[[ Extracted data open ]]
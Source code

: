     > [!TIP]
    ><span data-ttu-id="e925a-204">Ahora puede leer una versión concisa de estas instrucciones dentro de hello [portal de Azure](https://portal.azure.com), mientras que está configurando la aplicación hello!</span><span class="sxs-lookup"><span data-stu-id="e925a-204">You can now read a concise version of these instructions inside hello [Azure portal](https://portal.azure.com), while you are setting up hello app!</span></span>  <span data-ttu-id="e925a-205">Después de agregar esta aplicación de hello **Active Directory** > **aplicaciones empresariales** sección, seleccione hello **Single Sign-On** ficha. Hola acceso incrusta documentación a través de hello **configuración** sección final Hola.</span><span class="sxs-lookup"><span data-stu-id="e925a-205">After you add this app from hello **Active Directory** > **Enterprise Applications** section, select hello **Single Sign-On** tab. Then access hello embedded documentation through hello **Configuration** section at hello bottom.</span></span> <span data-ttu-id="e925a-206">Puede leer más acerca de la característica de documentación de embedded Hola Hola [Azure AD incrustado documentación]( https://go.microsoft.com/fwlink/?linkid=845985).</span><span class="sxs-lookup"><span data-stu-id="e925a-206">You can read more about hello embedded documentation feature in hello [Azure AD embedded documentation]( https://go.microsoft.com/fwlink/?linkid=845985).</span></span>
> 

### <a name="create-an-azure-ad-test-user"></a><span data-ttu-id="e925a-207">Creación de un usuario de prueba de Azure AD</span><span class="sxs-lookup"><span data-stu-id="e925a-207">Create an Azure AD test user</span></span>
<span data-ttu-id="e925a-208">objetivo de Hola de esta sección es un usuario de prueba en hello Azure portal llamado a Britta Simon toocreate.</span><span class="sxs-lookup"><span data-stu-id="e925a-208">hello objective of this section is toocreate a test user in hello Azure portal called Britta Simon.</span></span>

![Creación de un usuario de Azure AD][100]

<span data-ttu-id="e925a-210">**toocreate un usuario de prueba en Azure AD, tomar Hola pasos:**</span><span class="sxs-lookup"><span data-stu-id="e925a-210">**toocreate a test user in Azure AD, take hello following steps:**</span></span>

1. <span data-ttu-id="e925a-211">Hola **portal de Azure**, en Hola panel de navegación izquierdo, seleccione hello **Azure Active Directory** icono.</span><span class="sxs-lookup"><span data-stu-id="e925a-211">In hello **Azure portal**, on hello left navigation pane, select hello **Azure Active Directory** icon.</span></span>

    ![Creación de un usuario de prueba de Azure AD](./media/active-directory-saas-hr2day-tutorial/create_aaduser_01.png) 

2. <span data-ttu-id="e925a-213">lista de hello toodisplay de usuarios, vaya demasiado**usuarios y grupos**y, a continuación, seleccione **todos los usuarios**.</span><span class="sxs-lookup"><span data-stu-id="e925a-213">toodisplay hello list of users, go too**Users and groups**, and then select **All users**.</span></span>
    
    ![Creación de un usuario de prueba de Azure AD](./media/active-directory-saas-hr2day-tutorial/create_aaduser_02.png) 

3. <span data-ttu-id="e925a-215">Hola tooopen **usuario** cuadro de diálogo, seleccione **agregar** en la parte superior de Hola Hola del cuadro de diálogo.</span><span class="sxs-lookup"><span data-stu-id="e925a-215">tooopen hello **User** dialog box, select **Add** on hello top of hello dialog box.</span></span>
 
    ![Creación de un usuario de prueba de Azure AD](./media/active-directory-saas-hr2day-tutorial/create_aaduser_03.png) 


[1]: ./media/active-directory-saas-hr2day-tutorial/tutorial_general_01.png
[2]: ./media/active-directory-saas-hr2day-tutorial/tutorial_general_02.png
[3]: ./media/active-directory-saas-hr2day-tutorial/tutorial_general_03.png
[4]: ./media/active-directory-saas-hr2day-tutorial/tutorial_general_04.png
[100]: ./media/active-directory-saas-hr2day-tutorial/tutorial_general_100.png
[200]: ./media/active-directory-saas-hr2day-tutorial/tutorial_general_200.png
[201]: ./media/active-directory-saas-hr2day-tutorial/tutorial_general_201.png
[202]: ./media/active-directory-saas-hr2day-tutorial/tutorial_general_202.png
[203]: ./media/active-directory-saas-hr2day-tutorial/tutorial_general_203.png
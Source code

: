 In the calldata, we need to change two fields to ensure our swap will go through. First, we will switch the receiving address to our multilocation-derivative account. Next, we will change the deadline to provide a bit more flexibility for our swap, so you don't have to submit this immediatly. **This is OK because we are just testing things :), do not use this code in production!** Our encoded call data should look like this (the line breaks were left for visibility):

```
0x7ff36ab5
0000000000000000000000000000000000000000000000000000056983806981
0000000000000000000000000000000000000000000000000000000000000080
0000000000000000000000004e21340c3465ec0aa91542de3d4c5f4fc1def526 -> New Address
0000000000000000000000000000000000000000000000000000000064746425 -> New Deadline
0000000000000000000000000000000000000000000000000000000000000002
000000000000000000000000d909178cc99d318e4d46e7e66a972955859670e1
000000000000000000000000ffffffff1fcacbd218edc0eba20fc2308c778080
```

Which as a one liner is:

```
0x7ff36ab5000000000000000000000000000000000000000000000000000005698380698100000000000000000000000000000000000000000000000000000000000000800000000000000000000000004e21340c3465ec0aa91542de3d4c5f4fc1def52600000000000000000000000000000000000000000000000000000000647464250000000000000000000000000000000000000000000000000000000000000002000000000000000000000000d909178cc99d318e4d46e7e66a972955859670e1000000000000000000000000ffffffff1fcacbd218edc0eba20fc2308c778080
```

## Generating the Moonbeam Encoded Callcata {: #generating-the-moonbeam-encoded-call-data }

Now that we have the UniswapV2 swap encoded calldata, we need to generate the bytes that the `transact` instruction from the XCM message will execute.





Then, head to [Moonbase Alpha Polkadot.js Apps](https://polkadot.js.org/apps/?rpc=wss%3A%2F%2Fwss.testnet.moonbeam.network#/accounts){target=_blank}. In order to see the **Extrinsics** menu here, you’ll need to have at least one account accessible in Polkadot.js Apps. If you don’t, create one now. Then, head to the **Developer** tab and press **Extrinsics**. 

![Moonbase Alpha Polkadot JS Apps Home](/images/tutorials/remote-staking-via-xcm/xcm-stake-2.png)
[[ Extracted data closed ]]
[Task to complete] Every line above in which the word "agregar" is present must be copied into the answer.

[Response area]
    ><span data-ttu-id="e925a-204">Ahora puede leer una versión concisa de estas instrucciones dentro de hello [portal de Azure](https://portal.azure.com), mientras que está configurando la aplicación hello!</span><span class="sxs-lookup"><span data-stu-id="e925a-204">You can now read a concise version of these instructions inside hello [Azure portal](https://portal.azure.com), while you are setting up hello app!</span></span>  <span data-ttu-id="e925a-205">Después de agregar esta aplicación de hello **Active Directory** > **aplicaciones empresariales** sección, seleccione hello **Single Sign-On** ficha. Hola acceso incrusta documentación a través de hello **configuración** sección final Hola.</span><span class="sxs-lookup"><span data-stu-id="e925a-205">After you add this app from hello **Active Directory** > **Enterprise Applications** section, select hello **Single Sign-On** tab. Then access hello embedded documentation through hello **Configuration** section at hello bottom.</span></span> <span data-ttu-id="e925a-206">Puede leer más acerca de la característica de documentación de embedded Hola Hola [Azure AD incrustado documentación]( https://go.microsoft.com/fwlink/?linkid=845985).</span><span class="sxs-lookup"><span data-stu-id="e925a-206">You can read more about hello embedded documentation feature in hello [Azure AD embedded documentation]( https://go.microsoft.com/fwlink/?linkid=845985).</span></span>
3. <span data-ttu-id="e925a-215">Hola tooopen **usuario** cuadro de diálogo, seleccione **agregar** en la parte superior de Hola Hola del cuadro de diálogo.</span><span class="sxs-lookup"><span data-stu-id="e925a-215">tooopen hello **User** dialog box, select **Add** on hello top of hello dialog box.</span></span>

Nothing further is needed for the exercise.